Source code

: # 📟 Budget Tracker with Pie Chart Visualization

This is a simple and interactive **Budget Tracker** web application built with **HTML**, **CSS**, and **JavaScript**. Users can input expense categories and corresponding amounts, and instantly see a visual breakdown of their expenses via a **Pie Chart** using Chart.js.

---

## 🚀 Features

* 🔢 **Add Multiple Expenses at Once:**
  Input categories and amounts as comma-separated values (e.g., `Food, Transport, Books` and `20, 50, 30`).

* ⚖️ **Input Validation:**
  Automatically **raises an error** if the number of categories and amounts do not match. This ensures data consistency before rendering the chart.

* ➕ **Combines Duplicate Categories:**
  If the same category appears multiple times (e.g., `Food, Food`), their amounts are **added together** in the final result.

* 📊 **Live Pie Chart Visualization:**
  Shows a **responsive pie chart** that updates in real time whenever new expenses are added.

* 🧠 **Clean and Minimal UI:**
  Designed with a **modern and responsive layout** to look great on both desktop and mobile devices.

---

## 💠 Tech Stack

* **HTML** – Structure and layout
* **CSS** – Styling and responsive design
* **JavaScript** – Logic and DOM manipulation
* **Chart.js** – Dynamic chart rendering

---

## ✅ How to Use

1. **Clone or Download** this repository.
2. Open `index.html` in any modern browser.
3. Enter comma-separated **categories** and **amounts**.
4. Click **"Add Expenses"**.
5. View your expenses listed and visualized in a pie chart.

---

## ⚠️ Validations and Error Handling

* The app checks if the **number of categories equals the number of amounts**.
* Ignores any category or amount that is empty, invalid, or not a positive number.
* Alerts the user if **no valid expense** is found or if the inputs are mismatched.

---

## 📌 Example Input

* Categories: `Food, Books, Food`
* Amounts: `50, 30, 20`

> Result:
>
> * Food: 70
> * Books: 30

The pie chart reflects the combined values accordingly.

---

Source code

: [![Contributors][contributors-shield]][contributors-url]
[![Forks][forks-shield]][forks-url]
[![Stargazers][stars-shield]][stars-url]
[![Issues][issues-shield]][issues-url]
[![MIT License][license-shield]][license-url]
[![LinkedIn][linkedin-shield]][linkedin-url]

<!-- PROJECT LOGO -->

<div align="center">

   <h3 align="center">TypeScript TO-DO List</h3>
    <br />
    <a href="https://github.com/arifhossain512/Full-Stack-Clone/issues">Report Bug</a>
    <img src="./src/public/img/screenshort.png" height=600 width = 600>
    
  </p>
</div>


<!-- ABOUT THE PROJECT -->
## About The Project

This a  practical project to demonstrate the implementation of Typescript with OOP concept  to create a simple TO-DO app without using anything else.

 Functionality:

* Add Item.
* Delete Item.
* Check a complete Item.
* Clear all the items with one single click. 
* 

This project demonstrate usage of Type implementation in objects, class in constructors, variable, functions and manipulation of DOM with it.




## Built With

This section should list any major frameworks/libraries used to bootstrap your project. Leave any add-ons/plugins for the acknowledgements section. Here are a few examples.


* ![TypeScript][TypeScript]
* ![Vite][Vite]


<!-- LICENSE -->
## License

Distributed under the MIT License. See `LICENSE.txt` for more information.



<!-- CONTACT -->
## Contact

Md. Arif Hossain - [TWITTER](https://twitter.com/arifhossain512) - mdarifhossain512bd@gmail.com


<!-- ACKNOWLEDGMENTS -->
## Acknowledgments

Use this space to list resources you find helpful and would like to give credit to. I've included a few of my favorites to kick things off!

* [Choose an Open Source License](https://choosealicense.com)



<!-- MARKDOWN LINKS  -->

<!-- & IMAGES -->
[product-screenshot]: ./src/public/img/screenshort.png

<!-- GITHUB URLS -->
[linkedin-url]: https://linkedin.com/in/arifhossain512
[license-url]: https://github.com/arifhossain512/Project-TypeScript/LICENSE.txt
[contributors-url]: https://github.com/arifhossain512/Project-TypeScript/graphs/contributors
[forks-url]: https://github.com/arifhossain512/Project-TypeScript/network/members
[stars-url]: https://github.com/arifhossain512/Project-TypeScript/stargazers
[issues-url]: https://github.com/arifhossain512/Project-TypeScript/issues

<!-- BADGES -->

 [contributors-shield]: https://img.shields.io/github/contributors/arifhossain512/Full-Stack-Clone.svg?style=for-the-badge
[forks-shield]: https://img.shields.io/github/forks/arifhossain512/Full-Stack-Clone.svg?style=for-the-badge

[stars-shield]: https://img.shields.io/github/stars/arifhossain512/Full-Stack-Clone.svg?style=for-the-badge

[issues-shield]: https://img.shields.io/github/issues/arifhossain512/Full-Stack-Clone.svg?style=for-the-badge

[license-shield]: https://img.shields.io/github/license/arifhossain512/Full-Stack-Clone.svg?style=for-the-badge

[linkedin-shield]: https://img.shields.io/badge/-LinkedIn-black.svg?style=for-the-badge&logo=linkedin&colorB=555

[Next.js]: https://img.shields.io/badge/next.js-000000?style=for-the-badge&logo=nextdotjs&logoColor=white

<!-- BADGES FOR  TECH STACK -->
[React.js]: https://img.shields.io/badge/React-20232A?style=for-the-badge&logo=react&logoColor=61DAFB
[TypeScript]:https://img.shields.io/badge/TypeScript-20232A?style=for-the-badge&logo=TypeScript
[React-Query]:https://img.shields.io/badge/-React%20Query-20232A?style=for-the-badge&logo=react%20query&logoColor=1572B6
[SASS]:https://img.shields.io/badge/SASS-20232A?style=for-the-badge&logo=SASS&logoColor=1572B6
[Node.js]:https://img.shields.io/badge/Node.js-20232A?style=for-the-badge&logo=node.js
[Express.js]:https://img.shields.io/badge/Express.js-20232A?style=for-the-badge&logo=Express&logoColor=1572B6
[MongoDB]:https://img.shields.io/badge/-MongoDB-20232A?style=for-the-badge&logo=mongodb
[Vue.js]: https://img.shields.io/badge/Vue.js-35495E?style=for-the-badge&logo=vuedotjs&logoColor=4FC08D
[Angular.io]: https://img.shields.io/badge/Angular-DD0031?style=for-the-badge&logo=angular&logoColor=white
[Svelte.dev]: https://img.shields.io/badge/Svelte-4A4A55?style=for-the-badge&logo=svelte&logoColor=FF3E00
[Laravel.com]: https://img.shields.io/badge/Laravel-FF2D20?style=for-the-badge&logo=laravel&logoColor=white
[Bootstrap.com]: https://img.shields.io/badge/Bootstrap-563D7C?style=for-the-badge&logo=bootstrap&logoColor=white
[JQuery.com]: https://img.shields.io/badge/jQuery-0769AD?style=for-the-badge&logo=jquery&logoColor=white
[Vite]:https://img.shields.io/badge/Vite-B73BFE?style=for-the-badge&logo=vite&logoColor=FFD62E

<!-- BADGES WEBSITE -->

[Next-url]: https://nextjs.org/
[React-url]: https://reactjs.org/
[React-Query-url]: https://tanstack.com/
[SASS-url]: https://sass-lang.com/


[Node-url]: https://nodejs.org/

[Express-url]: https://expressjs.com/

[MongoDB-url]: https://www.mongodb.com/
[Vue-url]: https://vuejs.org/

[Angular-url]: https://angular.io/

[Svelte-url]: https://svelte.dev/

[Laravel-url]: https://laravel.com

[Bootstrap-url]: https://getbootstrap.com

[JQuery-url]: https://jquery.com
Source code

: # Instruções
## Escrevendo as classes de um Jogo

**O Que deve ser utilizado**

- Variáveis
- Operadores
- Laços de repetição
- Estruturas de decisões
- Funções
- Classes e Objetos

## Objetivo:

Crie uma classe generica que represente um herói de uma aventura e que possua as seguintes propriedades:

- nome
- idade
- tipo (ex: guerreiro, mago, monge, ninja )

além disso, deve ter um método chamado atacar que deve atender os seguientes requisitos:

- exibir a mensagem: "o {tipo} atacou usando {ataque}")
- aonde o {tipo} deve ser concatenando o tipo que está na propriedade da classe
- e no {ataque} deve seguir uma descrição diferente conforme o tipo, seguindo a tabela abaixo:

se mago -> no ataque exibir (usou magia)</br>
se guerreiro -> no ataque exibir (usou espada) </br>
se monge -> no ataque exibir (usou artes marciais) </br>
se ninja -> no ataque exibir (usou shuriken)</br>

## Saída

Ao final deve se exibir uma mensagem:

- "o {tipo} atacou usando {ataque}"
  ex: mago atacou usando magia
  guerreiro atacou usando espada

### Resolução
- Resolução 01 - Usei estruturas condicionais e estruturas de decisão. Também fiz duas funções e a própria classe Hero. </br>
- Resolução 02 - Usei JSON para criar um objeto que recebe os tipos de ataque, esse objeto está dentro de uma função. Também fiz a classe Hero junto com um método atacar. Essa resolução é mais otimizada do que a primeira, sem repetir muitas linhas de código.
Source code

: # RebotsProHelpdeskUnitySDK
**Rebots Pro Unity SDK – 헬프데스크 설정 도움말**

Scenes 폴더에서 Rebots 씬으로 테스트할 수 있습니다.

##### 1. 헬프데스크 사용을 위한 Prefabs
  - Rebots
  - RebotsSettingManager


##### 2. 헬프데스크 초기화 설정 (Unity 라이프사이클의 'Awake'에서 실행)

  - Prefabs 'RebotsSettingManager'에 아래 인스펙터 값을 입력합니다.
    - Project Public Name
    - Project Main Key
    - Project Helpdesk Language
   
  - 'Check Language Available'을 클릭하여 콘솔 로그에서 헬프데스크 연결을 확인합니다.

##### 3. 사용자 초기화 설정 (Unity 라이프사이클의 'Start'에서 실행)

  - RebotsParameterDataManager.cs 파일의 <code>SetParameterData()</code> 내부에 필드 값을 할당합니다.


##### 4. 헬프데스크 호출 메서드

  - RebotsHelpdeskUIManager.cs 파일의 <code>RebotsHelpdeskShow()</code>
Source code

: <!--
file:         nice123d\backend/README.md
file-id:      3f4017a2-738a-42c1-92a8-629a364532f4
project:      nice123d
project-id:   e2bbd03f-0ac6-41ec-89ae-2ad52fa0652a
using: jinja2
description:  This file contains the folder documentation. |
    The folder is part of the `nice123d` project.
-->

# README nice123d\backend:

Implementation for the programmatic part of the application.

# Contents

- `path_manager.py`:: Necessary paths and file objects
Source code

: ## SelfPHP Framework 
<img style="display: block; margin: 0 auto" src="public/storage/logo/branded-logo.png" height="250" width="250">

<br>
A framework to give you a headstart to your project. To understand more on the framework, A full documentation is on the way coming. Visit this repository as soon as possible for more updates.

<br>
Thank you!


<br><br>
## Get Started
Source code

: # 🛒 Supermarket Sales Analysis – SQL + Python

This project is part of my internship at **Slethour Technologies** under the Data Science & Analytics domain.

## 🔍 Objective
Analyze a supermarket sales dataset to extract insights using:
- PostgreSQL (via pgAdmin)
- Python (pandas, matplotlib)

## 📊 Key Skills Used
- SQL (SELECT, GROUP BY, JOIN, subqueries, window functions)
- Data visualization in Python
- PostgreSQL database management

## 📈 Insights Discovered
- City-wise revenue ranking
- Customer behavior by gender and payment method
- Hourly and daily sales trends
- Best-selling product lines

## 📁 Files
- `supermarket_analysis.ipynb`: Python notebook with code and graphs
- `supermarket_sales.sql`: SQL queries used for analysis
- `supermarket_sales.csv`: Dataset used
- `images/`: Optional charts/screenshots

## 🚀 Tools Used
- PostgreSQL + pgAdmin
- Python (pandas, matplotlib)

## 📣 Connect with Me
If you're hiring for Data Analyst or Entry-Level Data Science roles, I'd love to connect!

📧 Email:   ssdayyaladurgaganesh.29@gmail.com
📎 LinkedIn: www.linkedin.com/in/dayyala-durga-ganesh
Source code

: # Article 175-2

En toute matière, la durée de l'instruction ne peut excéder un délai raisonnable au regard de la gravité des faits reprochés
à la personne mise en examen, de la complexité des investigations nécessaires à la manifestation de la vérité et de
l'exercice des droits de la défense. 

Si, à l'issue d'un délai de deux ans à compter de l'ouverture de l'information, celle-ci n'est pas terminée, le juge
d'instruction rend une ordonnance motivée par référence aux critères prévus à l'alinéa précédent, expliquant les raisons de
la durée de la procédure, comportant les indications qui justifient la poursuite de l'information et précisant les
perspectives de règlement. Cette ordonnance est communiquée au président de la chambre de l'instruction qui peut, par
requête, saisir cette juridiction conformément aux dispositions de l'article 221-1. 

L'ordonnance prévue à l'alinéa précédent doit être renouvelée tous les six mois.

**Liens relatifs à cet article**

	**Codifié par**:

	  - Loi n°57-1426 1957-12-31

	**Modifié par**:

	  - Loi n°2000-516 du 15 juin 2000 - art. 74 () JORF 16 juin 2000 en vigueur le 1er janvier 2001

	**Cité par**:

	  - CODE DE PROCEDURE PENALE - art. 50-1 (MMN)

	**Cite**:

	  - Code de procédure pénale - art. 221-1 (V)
—————
Description of the task:
Look through the material and find each line that includes "issues", then copy it.

Response to this exercise:
[![Issues][issues-shield]][issues-url]
    <a href="https://github.com/arifhossain512/Full-Stack-Clone/issues">Report Bug</a>
[issues-url]: https://github.com/arifhossain512/Project-TypeScript/issues
[issues-shield]: https://img.shields.io/github/issues/arifhossain512/Full-Stack-Clone.svg?style=for-the-badge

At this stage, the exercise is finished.